When I read or hear protectionists such as Sen. Byron Dorgan, I think that I can imagine what Galileo felt as he listened to the Leaders of his day insist that the sun revolves around the earth.

Appearing just below is part of Sen. Dorgan’s letter published in today’s Wall Street Journal:

There is a growing
public sense that blind support for unfettered "free trade" in
Washington has cost our country dearly. It just the past four years our
already massive trade deficits have nearly doubled, to well over $800
billion a year. And we have lost over three million manufacturing jobs.
So it is not a surprise that in the November election, a number of new
Democratic senators ran winning races on a platform of changing the
course on trade policy.

Congress must reclaim
its role in formulating trade policy. The Constitution gives Congress,
not the president, the power to regulate commerce with foreign nations.
We relinquish that authority to the president, in the form of so-called
"fast track" trade authority, at our peril. I opposed granting such
authority to President Clinton, and I opposed granting it to President
Bush in 2002 (and so, by the way, did a majority congressional
Democrats). The past five years of growing trade deficits have shown
that our opposition to fast track and to unfair trade agreements was
justified.

I’ve written in this cyberspace more than enough on why fears of the trade deficit are overblown — and why such a "deficit" in no way justifies protectionism.

Here’s a letter that I sent in response to Sen. Dorgan’s missive:

To the Editor:

Attempting
to discredit free trade, Sen. Byron Dorgan resorts to tired rhetorical
tricks (Letters, Jan. 18).  For example, he complains about the loss of
manufacturing jobs.  In fact, though, most of these job losses are due
to automation that increases workers’ productivity.  As economies
advance, the loss of manufacturing jobs is no more surprising or
regrettable than was our loss over the past few centuries of
agricultural jobs or our earlier loss of hunter-gatherer jobs.
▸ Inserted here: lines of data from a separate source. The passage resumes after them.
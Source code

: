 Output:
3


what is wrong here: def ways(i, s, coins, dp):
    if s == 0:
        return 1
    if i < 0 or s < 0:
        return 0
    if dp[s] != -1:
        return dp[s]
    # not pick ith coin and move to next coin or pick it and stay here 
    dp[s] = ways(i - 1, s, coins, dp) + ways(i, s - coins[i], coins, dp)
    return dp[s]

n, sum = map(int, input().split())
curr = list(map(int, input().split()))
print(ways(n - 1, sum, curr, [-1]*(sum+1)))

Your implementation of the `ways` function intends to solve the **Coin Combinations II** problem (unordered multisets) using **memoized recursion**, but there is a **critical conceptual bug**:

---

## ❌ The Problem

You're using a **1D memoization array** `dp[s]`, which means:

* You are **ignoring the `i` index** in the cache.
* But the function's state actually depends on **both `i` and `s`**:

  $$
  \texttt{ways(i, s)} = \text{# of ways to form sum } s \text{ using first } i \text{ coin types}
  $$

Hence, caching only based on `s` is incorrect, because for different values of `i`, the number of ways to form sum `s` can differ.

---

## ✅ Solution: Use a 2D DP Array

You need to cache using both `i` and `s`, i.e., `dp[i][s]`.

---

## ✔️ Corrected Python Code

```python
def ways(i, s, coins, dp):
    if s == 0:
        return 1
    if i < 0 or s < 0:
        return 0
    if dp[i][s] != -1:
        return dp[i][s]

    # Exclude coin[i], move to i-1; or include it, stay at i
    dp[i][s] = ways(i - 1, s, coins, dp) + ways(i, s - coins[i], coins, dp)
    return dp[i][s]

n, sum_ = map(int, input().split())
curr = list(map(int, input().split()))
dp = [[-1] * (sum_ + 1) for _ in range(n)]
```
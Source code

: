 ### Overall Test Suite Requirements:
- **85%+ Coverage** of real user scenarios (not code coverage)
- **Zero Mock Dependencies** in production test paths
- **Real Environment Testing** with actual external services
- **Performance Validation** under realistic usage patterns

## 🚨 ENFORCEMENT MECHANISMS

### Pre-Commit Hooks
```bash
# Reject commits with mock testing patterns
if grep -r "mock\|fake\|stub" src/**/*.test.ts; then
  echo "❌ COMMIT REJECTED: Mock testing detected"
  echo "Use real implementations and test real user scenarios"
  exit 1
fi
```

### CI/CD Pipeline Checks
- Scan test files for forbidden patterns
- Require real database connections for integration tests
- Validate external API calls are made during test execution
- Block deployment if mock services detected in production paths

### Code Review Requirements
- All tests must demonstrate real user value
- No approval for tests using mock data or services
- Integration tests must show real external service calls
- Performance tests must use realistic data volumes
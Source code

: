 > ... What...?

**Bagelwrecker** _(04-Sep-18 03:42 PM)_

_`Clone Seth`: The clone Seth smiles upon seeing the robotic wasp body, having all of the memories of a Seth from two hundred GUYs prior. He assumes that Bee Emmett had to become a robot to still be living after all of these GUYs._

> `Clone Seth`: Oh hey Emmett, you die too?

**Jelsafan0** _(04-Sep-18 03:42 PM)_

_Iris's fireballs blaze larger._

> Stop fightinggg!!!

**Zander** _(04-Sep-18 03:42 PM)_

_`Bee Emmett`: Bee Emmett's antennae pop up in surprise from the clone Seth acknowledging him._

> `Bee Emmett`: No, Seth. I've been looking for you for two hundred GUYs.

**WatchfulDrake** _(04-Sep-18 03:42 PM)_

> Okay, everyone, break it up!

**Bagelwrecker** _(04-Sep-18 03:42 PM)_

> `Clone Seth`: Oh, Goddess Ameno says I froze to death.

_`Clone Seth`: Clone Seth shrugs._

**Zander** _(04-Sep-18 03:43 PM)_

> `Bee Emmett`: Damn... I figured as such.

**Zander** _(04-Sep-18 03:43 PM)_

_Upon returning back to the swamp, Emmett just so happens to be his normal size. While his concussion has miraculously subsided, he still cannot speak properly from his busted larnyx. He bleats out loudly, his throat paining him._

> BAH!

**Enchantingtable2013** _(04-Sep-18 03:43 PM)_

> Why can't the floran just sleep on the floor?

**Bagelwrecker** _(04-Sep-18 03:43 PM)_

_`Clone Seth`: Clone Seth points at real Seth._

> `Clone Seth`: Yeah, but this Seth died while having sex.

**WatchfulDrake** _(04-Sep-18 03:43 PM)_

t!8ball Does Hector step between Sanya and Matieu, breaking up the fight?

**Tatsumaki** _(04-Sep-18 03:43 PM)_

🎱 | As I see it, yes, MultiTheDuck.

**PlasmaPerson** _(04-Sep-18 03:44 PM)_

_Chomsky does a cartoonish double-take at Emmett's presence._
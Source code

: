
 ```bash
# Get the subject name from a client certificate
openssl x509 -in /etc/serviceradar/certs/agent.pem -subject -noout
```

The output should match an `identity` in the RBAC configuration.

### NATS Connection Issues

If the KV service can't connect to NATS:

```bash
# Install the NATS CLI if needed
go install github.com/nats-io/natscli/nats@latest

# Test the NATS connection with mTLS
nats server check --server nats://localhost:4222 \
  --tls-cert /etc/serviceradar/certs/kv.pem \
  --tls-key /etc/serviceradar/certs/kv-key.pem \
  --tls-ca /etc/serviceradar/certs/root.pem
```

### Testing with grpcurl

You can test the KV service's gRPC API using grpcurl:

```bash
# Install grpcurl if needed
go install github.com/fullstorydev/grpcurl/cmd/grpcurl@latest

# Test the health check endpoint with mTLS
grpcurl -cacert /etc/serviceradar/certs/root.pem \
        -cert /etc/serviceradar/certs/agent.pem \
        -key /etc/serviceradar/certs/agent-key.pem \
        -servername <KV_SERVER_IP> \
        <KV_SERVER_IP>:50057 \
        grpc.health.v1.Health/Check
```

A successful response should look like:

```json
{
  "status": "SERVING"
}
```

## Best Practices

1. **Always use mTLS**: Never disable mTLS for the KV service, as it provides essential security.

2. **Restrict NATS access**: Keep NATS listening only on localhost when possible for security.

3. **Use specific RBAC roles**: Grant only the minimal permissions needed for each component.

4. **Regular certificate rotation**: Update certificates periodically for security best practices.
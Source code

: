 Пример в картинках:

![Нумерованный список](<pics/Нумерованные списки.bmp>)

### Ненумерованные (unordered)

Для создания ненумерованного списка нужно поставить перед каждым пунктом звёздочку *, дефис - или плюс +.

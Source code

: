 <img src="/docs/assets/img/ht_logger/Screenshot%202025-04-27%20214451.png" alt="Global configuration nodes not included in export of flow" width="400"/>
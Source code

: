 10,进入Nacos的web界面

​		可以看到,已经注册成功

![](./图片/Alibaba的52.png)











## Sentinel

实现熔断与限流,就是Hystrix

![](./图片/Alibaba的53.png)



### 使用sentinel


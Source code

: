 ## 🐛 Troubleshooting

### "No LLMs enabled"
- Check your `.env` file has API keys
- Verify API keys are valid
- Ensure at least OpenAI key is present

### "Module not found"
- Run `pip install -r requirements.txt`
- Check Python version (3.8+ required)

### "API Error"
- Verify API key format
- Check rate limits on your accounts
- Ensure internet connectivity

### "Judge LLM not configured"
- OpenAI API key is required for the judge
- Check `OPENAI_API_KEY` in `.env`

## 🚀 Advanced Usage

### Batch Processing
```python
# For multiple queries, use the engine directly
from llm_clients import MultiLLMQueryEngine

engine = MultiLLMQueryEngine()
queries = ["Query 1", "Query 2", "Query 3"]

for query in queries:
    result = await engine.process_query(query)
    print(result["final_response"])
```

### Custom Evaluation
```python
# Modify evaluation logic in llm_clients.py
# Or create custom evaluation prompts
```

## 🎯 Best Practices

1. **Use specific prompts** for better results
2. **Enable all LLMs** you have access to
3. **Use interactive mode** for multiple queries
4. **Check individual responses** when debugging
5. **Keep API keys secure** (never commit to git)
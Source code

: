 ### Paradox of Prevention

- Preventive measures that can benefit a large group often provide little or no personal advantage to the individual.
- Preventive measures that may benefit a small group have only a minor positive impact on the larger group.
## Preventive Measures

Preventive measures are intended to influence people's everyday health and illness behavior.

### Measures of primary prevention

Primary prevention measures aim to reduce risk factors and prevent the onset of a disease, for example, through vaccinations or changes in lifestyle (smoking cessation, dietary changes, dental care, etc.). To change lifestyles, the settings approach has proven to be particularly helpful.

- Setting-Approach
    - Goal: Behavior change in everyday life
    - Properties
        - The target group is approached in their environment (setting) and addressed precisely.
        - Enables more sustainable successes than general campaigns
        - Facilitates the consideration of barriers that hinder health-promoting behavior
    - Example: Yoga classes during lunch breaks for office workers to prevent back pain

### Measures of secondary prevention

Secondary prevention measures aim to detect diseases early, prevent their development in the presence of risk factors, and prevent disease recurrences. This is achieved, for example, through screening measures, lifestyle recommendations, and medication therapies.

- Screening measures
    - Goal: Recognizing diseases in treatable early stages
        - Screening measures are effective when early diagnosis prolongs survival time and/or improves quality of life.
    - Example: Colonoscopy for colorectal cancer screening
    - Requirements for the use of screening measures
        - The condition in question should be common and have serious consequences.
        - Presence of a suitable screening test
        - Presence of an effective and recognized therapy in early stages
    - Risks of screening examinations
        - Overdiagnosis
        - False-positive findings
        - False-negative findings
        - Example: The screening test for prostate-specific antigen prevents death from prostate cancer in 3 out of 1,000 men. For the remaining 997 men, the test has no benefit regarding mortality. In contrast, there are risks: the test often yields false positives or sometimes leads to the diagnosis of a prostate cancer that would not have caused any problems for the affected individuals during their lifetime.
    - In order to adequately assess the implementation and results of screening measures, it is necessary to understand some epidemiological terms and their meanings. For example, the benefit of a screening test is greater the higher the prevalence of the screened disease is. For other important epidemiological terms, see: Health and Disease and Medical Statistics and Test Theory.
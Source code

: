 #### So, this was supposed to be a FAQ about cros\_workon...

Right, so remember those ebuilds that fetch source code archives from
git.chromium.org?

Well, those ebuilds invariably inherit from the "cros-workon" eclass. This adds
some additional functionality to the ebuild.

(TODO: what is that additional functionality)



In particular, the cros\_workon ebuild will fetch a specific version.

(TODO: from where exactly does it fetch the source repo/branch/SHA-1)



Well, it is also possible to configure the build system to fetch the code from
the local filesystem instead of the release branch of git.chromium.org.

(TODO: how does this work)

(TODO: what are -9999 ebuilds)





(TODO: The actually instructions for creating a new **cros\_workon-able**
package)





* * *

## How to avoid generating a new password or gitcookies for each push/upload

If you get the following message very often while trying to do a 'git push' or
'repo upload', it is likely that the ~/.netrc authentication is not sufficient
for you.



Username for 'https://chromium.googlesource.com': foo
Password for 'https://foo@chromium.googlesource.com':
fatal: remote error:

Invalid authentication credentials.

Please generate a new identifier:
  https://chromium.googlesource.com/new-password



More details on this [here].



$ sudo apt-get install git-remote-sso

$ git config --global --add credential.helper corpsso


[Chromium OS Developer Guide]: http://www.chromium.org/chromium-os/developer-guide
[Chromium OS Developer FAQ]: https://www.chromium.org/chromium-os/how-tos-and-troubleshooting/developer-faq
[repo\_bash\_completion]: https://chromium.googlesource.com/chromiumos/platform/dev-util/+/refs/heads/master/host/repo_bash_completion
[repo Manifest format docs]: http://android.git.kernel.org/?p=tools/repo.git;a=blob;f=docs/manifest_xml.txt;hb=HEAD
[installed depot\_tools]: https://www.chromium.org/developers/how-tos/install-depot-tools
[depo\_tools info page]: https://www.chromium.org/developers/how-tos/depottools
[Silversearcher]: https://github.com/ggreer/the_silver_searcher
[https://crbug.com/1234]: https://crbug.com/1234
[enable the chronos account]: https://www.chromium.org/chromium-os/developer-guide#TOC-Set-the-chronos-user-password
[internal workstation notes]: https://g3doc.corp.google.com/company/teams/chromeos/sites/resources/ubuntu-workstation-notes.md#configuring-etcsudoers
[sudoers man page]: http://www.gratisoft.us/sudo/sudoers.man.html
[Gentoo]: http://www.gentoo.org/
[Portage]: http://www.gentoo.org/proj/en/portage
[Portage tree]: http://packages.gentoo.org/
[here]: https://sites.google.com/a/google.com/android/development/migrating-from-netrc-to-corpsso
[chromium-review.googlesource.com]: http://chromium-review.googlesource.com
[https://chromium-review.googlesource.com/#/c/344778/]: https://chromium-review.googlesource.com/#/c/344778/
Sen. Dorgan calls free-traders "blind."  It is much closer to the truth to call protectionists antediluvian.

Sincerely,
Donald J. Boudreaux

Also, the Cato Institute’s Dan Griswold has Dorgan’s number.  For example, discussing Sen. Dorgan’s book on trade, Dan writes that:

As a nation grows wealthier, the share of the workforce in
agriculture invariably falls and the share in the service sector rises.
The share in manufacturing typically rises and then falls. According to
the World Bank, countries with the lowest share of the work force in
the service sector include Uganda, Vietnam, Romania, Sri Lanka,
Indonesia, and Mongolia. Countries with the highest share in the
service sector include, along with the United States, Sweden,
Switzerland, Canada, Hong Kong, Japan, and Luxembourg. The first group
is among the poorest nations, the second among the richest. Apparently
one goal of Dorganomics would be to shift America from the rich group
to the poor group.

In a typical flourish of hyperbole, the senator warns that “our
manufacturing base is shrinking.” But here the senator confuses jobs
with output. America’s manufacturing base has been both growing and
changing. American factories are producing more aircraft and
pharmaceuticals, more sophisticated machinery and semiconductors, more
chemicals and even more passenger vehicles and parts than a decade ago.
In fact, America’s factories are currently cranking out 50 percent more
stuff by volume than they did in the early 1990s, before NAFTA and the
World Trade Organization came into being. They can produce more with
fewer workers because manufacturing productivity has been growing so
rapidly.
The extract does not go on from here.